You know, a lot's being made of Rick Santorum's new book, particularly the many parts where the good senator's pen slipped and wrote something honest. Most of those parts have to do with the great evils of feminism, of female career advancement, of two wage families, of modern life. But -- and deep breath here -- that's okay. Dobson and Robertson and Falwell and Bauer like to pin the tail on the homo when fulminating against marriage's enemies. But that's silly. Homosexuals don't threaten today's marriage, they simply codify the defeat of yesterday's.

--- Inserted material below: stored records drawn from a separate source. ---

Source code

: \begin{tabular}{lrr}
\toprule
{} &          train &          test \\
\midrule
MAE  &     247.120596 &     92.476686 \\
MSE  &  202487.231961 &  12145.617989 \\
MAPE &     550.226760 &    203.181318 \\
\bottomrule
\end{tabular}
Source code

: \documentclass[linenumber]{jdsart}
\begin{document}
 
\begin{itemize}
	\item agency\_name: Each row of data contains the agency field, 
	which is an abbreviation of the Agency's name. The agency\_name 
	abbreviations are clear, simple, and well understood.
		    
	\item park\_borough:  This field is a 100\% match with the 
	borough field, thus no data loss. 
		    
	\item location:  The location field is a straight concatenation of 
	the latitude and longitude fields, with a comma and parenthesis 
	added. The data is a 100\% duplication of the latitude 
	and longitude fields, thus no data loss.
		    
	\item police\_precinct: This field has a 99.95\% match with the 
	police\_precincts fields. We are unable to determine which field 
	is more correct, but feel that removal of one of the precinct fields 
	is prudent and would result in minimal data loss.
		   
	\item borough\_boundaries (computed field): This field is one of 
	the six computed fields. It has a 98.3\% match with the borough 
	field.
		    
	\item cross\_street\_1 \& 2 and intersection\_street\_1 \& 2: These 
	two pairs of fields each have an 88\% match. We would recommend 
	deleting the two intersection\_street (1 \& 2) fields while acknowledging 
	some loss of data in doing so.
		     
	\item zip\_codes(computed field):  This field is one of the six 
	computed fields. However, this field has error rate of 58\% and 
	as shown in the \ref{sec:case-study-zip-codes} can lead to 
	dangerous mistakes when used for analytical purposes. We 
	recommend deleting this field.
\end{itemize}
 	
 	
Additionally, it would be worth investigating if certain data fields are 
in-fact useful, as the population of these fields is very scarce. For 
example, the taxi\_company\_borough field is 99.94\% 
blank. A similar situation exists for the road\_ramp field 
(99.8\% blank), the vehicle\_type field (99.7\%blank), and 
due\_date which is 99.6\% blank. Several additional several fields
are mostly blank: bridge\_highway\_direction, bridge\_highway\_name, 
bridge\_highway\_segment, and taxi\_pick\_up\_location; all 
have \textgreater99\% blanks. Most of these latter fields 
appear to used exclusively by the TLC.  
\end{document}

When Santorum slips and blames emancipated wives, he's actually being the most honest of the bunch. The fundamentalist conception of marriage as a duty demanded by God made perfect sense when it was an obligation imposed by society. Back then, partners were chosen for you, reproduction was required (the upper class would divorce the infertile, the lower class often only married the already-pregnant), and women were locked into the union, lacking both property rights and job opportunities. By allowing childless unions, marriages for love, and female equality, we destroyed traditional marriages. Indeed, it's only once we had watered marriage down to a mere social codification of love that gays and lesbians could even think the institution applicable to them, much less attractive.
Dobson and friends are fighting against a symptom, at least Santorum is going after the root. And that's a much better debate to have. Because what they hate isn't homosexual equality, but the equality that's transformed marriage, the equality that includes women, prizes individual choice, and places limits on sexual determinism. They hate that marriage is now controlled by individuals rather than God, or as He was colloquially known, the Church. Marriage has been taken out of their hands and put into ours, control over it rests with both genders, its purpose and conventions are revised with each union. That's what scares them and, though they think it politically inadvisable, it's what they really want to talk about. We should encourage them.